[Stored data]

*** Begin section ***

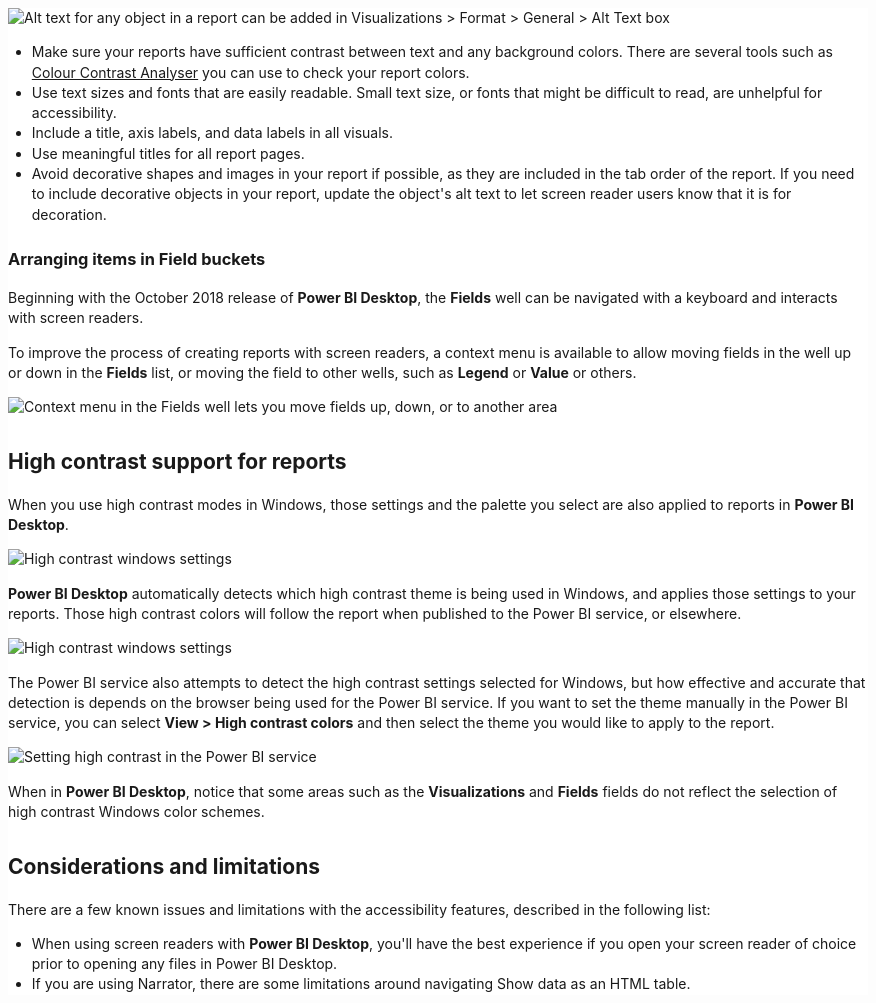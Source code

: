   ![Alt text for any object in a report can be added in Visualizations > Format > General > Alt Text box](media/desktop-accessibility/accessibility_02.png)
* Make sure your reports have sufficient contrast between text and any background colors. There are several tools such as [Colour Contrast Analyser](https://developer.paciellogroup.com/resources/contrastanalyser/) you can use to check your report colors. 
* Use text sizes and fonts that are easily readable. Small text size, or fonts that might be difficult to read, are unhelpful for accessibility.
* Include a title, axis labels, and data labels in all visuals.
* Use meaningful titles for all report pages.
* Avoid decorative shapes and images in your report if possible, as they are included in the tab order of the report. If you need to include decorative objects in your report, update the object's alt text to let screen reader users know that it is for decoration.

### Arranging items in Field buckets
Beginning with the October 2018 release of **Power BI Desktop**, the **Fields** well can be navigated with a keyboard and interacts with screen readers. 

To improve the process of creating reports with screen readers, a context menu is available to allow moving fields in the well up or down in the **Fields** list, or moving the field to other wells, such as **Legend** or **Value** or others.

![Context menu in the Fields well lets you move fields up, down, or to another area](media/desktop-accessibility/accessibility_09.png)

## High contrast support for reports

When you use high contrast modes in Windows, those settings and the palette you select are also applied to reports in **Power BI Desktop**. 

![High contrast windows settings](media/desktop-accessibility/accessibility_05.png)

**Power BI Desktop** automatically detects which high contrast theme is being used in Windows, and applies those settings to your reports. Those high contrast colors will follow the report when published to the Power BI service, or elsewhere.

![High contrast windows settings](media/desktop-accessibility/accessibility_05b.png)

The Power BI service also attempts to detect the high contrast settings selected for Windows, but how effective and accurate that detection is depends on the browser being used for the Power BI service. If you want to set the theme manually in the Power BI service, you can select **View > High contrast colors** and then select the theme you would like to apply to the report.

![Setting high contrast in the Power BI service](media/desktop-accessibility/accessibility_06.png)

When in **Power BI Desktop**, notice that some areas such as the **Visualizations** and **Fields** fields do not reflect the selection of high contrast Windows color schemes.


## Considerations and limitations
There are a few known issues and limitations with the accessibility features, described in the following list:

* When using screen readers with **Power BI Desktop**, you'll have the best experience if you open your screen reader of choice prior to opening any files in Power BI Desktop.
* If you are using Narrator, there are some limitations around navigating Show data as an HTML table.
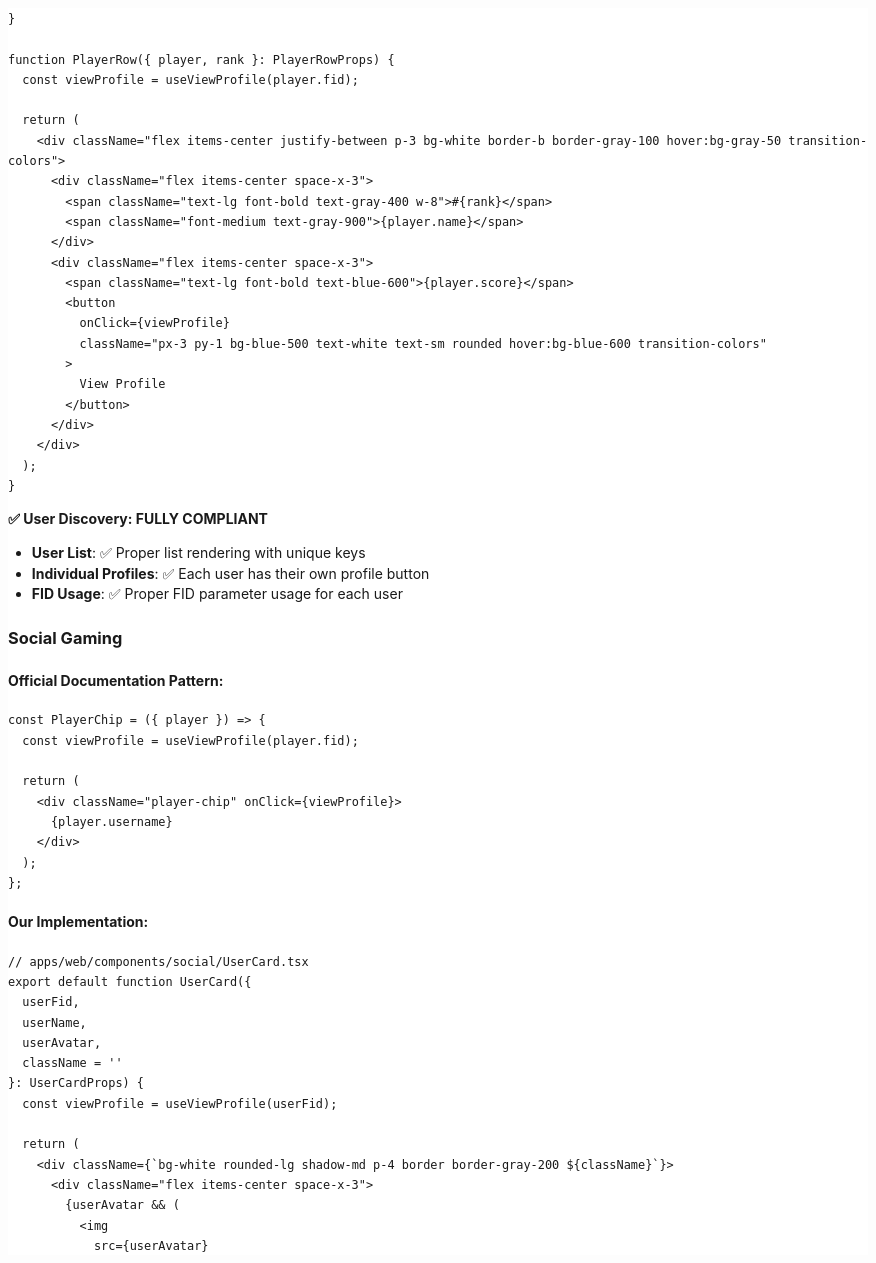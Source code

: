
 ```tsx
}

function PlayerRow({ player, rank }: PlayerRowProps) {
  const viewProfile = useViewProfile(player.fid);

  return (
    <div className="flex items-center justify-between p-3 bg-white border-b border-gray-100 hover:bg-gray-50 transition-colors">
      <div className="flex items-center space-x-3">
        <span className="text-lg font-bold text-gray-400 w-8">#{rank}</span>
        <span className="font-medium text-gray-900">{player.name}</span>
      </div>
      <div className="flex items-center space-x-3">
        <span className="text-lg font-bold text-blue-600">{player.score}</span>
        <button 
          onClick={viewProfile}
          className="px-3 py-1 bg-blue-500 text-white text-sm rounded hover:bg-blue-600 transition-colors"
        >
          View Profile
        </button>
      </div>
    </div>
  );
}
```

**✅ User Discovery: FULLY COMPLIANT**
- **User List**: ✅ Proper list rendering with unique keys
- **Individual Profiles**: ✅ Each user has their own profile button
- **FID Usage**: ✅ Proper FID parameter usage for each user

### **Social Gaming**

#### **Official Documentation Pattern:**
```tsx
const PlayerChip = ({ player }) => {
  const viewProfile = useViewProfile(player.fid);
  
  return (
    <div className="player-chip" onClick={viewProfile}>
      {player.username}
    </div>
  );
};
```

#### **Our Implementation:**
```tsx
// apps/web/components/social/UserCard.tsx
export default function UserCard({ 
  userFid, 
  userName, 
  userAvatar,
  className = '' 
}: UserCardProps) {
  const viewProfile = useViewProfile(userFid);

  return (
    <div className={`bg-white rounded-lg shadow-md p-4 border border-gray-200 ${className}`}>
      <div className="flex items-center space-x-3">
        {userAvatar && (
          <img 
            src={userAvatar} 
```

*** End section ***

**Task details:**
Say how many lines above contain the string "between". Answer with the number only.

**Expected answer:**
2